§ Entries taken from a collection:
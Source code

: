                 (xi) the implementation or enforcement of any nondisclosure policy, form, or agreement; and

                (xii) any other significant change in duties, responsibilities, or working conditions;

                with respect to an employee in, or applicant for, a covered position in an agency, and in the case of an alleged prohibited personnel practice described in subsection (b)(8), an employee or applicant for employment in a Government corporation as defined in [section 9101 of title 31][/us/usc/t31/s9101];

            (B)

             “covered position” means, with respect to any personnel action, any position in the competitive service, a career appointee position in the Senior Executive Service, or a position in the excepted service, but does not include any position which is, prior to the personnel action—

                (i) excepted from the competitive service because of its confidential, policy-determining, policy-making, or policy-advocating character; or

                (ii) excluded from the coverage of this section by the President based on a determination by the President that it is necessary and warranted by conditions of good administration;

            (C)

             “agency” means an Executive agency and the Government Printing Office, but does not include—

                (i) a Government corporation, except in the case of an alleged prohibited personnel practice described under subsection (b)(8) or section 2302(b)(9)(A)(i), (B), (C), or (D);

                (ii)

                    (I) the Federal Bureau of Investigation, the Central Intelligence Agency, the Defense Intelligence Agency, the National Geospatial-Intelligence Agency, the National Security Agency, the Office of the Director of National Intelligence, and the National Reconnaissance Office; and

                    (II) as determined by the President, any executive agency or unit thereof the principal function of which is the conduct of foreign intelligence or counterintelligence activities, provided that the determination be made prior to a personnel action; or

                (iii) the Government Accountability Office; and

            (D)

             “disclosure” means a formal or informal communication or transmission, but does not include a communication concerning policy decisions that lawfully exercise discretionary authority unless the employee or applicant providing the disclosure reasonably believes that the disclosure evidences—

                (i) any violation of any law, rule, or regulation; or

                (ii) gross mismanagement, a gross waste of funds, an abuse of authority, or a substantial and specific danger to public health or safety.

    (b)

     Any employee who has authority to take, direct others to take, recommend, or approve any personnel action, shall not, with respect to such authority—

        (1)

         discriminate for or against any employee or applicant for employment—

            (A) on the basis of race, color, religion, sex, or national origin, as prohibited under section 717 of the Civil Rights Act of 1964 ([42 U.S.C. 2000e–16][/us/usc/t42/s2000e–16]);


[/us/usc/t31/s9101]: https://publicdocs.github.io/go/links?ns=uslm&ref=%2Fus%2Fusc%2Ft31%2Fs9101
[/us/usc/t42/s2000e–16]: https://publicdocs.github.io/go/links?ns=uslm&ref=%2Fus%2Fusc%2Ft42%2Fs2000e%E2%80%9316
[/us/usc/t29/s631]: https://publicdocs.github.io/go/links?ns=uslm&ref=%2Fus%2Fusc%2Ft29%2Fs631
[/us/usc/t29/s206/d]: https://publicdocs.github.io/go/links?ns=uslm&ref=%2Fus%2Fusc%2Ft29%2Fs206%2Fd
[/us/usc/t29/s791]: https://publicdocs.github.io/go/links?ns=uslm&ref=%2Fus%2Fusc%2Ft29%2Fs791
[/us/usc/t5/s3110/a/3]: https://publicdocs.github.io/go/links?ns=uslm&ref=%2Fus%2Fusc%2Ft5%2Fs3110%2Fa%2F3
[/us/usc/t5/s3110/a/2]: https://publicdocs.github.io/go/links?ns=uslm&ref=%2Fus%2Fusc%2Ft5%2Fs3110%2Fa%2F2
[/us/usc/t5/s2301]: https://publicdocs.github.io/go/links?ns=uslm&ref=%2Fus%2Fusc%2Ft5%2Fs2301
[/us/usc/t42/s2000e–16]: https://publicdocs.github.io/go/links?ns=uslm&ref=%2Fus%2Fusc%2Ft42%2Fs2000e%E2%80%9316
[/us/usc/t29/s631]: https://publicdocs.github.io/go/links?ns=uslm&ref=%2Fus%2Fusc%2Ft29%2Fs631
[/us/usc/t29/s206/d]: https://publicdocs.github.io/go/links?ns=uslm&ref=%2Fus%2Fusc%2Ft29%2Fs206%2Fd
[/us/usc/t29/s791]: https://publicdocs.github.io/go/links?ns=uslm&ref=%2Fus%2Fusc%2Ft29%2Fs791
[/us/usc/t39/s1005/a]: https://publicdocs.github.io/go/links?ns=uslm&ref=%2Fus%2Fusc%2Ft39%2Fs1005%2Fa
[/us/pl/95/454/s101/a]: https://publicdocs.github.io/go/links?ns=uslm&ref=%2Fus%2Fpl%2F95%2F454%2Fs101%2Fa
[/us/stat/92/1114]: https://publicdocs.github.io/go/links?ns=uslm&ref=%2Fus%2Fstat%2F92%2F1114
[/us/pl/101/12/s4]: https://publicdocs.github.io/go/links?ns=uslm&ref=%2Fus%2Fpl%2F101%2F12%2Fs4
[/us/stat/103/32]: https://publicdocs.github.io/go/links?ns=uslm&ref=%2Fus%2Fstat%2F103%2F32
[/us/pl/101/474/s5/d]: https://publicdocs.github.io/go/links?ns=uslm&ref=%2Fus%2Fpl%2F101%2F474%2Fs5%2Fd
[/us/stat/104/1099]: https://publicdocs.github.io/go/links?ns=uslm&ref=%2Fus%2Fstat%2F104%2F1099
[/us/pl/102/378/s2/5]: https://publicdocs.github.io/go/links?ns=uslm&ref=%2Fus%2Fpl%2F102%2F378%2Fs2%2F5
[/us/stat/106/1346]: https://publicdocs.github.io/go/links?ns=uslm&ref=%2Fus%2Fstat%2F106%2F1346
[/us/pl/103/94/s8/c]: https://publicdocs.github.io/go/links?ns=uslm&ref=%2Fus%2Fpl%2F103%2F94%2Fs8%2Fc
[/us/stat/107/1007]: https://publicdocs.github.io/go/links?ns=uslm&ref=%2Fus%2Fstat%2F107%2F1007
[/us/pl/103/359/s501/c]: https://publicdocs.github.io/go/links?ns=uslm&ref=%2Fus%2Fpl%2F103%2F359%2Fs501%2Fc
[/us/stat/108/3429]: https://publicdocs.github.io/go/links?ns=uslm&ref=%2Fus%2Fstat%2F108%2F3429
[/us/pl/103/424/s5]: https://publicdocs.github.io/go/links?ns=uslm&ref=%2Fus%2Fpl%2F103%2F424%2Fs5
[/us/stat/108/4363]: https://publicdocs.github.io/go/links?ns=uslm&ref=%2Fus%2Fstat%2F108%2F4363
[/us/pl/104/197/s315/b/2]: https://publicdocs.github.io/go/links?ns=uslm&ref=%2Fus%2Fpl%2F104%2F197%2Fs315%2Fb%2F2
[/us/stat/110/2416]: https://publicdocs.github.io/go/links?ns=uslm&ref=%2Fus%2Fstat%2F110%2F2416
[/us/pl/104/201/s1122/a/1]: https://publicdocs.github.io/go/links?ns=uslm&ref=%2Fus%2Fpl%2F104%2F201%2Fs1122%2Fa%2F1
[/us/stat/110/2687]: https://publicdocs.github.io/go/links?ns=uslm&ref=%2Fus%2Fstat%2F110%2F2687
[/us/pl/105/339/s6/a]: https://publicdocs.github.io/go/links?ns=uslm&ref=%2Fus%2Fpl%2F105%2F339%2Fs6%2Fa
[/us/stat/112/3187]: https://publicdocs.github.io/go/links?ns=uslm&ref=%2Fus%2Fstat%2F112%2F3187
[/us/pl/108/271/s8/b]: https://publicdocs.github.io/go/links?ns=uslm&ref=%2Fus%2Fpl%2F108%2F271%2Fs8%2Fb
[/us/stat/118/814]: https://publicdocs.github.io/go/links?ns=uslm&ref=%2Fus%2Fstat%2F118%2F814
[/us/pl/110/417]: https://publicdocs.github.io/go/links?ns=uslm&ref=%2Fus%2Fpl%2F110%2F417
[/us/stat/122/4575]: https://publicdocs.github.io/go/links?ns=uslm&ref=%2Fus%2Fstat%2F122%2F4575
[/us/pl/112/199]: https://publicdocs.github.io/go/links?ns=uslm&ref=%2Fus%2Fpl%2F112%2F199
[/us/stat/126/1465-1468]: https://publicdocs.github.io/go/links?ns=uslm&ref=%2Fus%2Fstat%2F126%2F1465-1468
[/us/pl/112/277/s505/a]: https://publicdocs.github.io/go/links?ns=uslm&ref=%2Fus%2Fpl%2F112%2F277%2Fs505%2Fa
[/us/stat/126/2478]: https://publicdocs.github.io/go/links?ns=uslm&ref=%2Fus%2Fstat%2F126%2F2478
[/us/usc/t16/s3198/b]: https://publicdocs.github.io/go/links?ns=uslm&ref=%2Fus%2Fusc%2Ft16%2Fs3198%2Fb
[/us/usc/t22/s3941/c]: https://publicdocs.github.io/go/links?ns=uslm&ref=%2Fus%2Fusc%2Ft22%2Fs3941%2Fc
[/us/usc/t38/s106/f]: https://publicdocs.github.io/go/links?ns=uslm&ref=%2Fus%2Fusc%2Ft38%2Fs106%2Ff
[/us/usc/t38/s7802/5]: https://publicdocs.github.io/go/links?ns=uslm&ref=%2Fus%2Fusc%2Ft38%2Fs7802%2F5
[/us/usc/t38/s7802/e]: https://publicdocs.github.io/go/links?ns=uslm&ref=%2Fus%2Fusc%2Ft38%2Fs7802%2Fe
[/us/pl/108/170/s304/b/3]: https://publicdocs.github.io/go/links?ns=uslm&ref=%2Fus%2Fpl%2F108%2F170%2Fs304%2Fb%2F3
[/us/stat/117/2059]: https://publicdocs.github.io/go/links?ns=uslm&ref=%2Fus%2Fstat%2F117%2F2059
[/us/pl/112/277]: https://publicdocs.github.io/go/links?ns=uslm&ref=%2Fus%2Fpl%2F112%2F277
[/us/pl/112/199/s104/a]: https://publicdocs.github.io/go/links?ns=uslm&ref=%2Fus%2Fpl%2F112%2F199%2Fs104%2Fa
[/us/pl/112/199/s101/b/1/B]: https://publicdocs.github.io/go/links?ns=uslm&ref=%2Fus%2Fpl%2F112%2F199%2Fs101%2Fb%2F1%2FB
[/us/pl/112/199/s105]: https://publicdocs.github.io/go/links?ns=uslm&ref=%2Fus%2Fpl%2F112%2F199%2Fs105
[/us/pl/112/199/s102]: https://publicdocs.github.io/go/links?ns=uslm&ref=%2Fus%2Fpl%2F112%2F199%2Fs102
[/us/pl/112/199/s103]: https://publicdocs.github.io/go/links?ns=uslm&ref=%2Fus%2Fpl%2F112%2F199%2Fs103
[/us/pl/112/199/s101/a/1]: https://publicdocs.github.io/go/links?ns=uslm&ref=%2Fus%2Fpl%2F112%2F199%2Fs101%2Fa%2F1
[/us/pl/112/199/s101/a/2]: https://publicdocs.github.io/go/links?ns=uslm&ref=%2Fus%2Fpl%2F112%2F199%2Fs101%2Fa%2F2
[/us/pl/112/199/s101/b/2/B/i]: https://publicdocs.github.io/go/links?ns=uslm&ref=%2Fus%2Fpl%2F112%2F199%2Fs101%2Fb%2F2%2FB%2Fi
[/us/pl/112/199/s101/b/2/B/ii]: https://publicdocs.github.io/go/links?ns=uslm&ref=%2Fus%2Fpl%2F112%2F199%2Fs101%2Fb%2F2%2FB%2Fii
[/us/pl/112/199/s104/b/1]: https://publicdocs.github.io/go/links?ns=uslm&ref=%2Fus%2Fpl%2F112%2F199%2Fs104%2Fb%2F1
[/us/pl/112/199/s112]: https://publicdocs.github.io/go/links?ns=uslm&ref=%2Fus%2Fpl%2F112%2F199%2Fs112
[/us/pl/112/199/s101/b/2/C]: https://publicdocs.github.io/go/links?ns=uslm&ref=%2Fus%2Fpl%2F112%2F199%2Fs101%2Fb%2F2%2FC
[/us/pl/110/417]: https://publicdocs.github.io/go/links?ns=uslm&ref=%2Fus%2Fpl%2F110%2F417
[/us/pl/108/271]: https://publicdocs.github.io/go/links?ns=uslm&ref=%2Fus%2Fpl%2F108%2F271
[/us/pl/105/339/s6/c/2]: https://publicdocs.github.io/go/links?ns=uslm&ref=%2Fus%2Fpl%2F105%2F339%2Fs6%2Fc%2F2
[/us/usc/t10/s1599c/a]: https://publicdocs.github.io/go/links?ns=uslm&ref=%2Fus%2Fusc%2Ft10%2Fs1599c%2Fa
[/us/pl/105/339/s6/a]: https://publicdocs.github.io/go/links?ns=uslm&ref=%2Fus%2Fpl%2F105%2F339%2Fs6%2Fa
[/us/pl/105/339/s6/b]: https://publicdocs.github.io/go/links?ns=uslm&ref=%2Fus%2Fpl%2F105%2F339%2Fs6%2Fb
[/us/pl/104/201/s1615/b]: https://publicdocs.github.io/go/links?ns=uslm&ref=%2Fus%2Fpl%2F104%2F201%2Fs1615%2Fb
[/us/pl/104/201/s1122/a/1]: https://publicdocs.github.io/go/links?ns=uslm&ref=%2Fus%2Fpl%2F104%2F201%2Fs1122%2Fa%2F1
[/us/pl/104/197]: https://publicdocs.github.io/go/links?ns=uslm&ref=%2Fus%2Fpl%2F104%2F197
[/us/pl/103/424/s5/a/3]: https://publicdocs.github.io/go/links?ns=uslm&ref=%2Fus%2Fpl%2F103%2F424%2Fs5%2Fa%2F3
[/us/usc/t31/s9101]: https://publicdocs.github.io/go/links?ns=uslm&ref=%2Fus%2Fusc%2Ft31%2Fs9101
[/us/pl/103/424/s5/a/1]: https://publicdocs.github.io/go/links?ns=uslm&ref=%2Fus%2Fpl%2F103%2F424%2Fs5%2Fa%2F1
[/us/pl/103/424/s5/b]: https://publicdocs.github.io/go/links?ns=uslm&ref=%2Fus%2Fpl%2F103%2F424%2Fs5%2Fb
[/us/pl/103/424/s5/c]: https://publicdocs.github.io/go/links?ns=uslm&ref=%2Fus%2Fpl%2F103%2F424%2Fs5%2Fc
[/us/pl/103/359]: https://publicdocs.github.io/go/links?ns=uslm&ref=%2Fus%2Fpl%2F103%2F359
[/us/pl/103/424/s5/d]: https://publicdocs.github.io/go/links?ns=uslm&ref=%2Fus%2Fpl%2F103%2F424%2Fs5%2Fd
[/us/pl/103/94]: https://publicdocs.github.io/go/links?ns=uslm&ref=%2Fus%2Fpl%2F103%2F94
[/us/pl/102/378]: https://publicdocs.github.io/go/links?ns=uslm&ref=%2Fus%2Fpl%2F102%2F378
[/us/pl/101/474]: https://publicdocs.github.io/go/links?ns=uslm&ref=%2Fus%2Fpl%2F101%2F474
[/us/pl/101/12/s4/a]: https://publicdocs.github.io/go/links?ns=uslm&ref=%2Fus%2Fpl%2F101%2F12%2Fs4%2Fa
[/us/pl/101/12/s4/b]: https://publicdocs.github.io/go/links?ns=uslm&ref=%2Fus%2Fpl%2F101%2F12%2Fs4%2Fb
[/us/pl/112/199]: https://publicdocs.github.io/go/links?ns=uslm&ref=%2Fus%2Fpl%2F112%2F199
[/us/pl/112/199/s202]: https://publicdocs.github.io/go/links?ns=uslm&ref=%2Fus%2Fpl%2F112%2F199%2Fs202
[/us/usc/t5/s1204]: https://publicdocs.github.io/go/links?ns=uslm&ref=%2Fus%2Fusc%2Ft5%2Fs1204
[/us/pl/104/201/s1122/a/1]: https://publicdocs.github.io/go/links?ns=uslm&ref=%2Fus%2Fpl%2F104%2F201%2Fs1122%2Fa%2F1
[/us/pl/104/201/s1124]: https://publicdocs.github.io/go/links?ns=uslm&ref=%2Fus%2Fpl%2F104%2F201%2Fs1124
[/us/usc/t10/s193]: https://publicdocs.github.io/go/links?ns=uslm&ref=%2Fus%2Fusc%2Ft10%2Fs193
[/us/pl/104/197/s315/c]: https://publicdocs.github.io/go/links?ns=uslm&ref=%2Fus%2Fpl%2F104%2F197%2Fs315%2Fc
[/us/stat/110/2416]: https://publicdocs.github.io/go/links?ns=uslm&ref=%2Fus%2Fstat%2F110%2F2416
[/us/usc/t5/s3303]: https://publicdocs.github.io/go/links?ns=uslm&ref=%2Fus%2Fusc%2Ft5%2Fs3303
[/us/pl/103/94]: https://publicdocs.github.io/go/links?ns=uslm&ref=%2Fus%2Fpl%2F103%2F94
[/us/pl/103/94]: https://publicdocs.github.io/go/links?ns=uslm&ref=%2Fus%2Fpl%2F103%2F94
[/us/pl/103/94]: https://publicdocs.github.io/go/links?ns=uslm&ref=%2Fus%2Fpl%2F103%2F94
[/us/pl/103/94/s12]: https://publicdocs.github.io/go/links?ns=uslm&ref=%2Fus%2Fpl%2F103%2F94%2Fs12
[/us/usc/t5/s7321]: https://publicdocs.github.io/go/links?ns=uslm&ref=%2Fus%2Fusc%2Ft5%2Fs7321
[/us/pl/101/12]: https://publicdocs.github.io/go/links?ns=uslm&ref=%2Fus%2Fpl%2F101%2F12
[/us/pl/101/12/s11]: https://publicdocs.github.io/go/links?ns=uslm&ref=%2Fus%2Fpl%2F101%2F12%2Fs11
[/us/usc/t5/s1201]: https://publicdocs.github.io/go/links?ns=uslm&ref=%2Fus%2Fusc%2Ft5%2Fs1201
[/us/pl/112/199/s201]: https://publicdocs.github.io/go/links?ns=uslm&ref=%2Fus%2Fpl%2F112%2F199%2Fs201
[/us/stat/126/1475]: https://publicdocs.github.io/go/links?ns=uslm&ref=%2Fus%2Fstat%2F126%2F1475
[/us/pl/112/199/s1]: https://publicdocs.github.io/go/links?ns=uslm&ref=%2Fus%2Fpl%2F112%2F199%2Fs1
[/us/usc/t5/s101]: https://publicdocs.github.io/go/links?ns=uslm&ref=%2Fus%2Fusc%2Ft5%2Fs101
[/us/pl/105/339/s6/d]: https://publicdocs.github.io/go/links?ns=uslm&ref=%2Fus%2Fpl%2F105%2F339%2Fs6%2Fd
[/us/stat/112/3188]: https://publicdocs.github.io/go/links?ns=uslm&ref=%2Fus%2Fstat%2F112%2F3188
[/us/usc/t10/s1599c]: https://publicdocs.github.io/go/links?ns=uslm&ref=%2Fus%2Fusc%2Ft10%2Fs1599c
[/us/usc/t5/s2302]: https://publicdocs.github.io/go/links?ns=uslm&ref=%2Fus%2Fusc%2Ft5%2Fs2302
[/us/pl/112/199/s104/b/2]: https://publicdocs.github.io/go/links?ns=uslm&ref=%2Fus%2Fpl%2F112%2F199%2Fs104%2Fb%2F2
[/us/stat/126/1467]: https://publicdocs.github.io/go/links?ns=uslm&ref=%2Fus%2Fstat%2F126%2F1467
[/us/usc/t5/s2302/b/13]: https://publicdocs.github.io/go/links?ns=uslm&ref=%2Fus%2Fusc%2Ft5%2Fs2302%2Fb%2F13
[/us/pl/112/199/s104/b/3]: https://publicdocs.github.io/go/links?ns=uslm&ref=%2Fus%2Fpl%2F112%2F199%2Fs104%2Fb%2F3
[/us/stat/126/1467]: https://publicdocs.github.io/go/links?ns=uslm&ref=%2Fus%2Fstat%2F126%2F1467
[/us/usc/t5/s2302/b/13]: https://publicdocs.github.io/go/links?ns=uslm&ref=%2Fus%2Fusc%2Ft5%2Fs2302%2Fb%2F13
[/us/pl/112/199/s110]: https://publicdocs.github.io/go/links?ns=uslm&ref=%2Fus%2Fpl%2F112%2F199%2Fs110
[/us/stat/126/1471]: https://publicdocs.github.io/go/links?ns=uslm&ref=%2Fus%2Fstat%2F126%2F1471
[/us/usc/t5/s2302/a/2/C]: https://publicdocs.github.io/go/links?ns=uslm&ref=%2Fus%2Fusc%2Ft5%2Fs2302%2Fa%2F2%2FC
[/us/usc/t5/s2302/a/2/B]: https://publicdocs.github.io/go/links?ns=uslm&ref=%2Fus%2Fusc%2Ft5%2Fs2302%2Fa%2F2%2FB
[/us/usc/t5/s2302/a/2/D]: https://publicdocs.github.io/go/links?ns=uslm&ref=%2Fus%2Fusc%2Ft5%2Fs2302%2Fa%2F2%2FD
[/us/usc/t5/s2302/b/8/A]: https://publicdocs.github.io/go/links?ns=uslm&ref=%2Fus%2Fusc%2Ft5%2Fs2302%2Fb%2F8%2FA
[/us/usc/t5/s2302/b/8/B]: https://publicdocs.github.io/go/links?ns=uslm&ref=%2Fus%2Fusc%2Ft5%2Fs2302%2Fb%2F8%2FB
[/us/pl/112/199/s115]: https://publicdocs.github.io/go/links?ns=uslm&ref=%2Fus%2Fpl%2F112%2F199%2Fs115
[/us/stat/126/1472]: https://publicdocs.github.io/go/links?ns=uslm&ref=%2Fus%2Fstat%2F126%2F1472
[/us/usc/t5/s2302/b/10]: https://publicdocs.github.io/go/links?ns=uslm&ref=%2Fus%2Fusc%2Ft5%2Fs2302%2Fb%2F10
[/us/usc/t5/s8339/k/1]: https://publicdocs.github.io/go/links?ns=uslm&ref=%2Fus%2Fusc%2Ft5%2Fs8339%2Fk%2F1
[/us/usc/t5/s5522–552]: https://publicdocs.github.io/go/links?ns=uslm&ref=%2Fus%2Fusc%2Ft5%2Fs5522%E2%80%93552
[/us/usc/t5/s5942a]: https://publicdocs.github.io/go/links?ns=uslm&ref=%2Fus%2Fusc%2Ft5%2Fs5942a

§ HOW TO COMPLETE THIS TASK: How many of the lines in these entries hold "means"? Report only the count.

§ ANSWER TO THIS EXERCISE: 3